Si des experts en reconnaissance vocale ont depuis émis des doutes sur cette hypothèse, ce Britannique de 23 ans reste le principal suspect. De nationalités anglaise et égyptienne, fils d'un terroriste ancien bras droit d'Oussama ben Laden, Abdel Barry aurait rejoint la Syrie et l'organisation État islamique (EI) en juillet 2013, peu après avoir annoncé arrêter la musique pour se consacrer à la religion. Il se serait radicalisé aux côtés de Anjem Choudary, un prédicateur radical londonien que VICE News a rencontré début 2014. Mi-août dernier, quelques jours avant la première exécution d'un otage occidental, L. Jinny avait fait parler de lui en postant sur Twitter une photo qui le montrait tenant la tête décapitée d'un soldat syrien. S'il était évidemment impossible de deviner que le rappeur partirait faire le djihad en écoutant simplement sa musique, sa dernière œuvre semblait néanmoins marquer une rupture avec les précédentes en raison de ses paroles controversées :

« Donne-moi la fierté et l'honneur de mon père / Je jure que le jour où ils sont venus le chercher, j'aurais pu tuer un flic ou deux »

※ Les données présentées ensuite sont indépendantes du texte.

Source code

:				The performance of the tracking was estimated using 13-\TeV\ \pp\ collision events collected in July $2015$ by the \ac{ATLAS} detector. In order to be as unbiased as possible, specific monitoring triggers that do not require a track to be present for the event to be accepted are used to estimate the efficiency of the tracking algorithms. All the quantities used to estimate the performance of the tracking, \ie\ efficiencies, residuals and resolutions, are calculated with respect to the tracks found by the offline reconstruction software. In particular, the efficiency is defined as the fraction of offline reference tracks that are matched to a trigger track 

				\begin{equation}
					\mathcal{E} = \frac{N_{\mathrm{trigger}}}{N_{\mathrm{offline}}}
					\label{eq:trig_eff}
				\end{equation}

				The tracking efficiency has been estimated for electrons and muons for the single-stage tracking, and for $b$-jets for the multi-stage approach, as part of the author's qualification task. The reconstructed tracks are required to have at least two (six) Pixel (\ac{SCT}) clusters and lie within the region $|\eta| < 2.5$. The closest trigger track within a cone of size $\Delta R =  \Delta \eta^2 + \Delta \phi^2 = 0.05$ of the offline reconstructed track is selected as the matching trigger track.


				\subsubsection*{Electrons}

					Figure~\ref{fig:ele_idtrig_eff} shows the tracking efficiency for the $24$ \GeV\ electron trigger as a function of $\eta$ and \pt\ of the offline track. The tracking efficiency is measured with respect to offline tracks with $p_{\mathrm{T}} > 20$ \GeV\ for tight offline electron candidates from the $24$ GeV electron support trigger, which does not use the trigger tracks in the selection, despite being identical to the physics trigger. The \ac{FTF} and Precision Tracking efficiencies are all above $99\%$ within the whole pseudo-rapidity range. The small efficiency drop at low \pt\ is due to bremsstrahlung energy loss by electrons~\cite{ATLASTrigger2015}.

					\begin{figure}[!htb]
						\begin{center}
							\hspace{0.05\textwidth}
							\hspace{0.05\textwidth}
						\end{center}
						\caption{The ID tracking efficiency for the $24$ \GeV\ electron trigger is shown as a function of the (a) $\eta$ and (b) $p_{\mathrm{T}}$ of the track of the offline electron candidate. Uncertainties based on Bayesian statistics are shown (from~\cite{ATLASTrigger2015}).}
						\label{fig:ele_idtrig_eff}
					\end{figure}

L. Jinny dans l'un de ses clips. Capture via YouTube

Si la musique est interdite dans le sunnisme, la branche majoritaire de l'islam – où seuls les nasheeds, les poèmes musicaux, sont autorisés –, certains musulmans radicaux semblent pourtant l'utiliser comme outil de propagande. Ainsi, parmi les milliers d'occidentaux partis combattre en Syrie ou dans d'autres terres du djihad comme l'Afghanistan, la Somalie ou le Mali, quelques-uns se sont essayés au rap.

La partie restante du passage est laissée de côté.